Segment Open
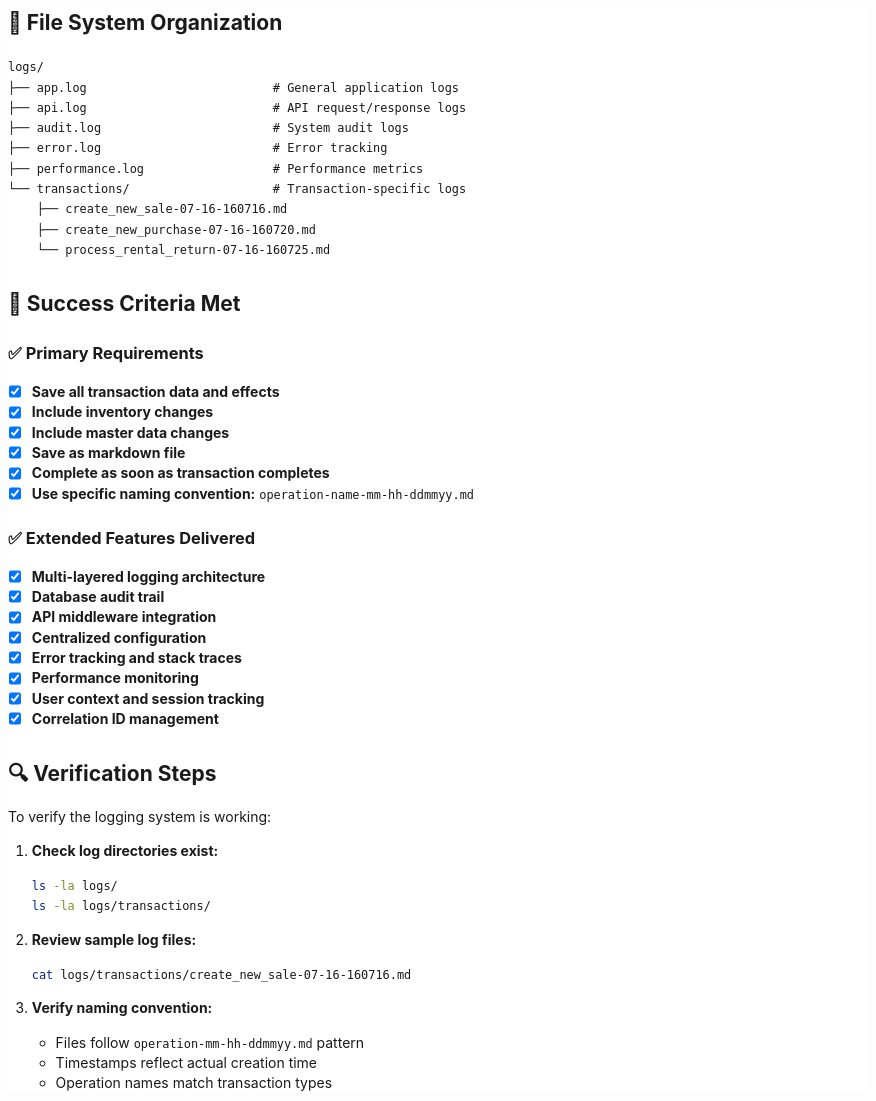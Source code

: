 ## 📁 File System Organization

```
logs/
├── app.log                          # General application logs
├── api.log                          # API request/response logs
├── audit.log                        # System audit logs
├── error.log                        # Error tracking
├── performance.log                  # Performance metrics
└── transactions/                    # Transaction-specific logs
    ├── create_new_sale-07-16-160716.md
    ├── create_new_purchase-07-16-160720.md
    └── process_rental_return-07-16-160725.md
```

## 🎯 Success Criteria Met

### ✅ Primary Requirements
- [x] **Save all transaction data and effects**
- [x] **Include inventory changes**
- [x] **Include master data changes**
- [x] **Save as markdown file**
- [x] **Complete as soon as transaction completes**
- [x] **Use specific naming convention:** `operation-name-mm-hh-ddmmyy.md`

### ✅ Extended Features Delivered
- [x] **Multi-layered logging architecture**
- [x] **Database audit trail**
- [x] **API middleware integration**
- [x] **Centralized configuration**
- [x] **Error tracking and stack traces**
- [x] **Performance monitoring**
- [x] **User context and session tracking**
- [x] **Correlation ID management**

## 🔍 Verification Steps

To verify the logging system is working:

1. **Check log directories exist:**
   ```bash
   ls -la logs/
   ls -la logs/transactions/
   ```

2. **Review sample log files:**
   ```bash
   cat logs/transactions/create_new_sale-07-16-160716.md
   ```

3. **Verify naming convention:**
   - Files follow `operation-mm-hh-ddmmyy.md` pattern
   - Timestamps reflect actual creation time
   - Operation names match transaction types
Segment Closed
DIRECTIONS: Working through the records, copy each line in which the word "ddmmyy" appears.

RESPONSE:
- [x] **Use specific naming convention:** `operation-name-mm-hh-ddmmyy.md`
   - Files follow `operation-mm-hh-ddmmyy.md` pattern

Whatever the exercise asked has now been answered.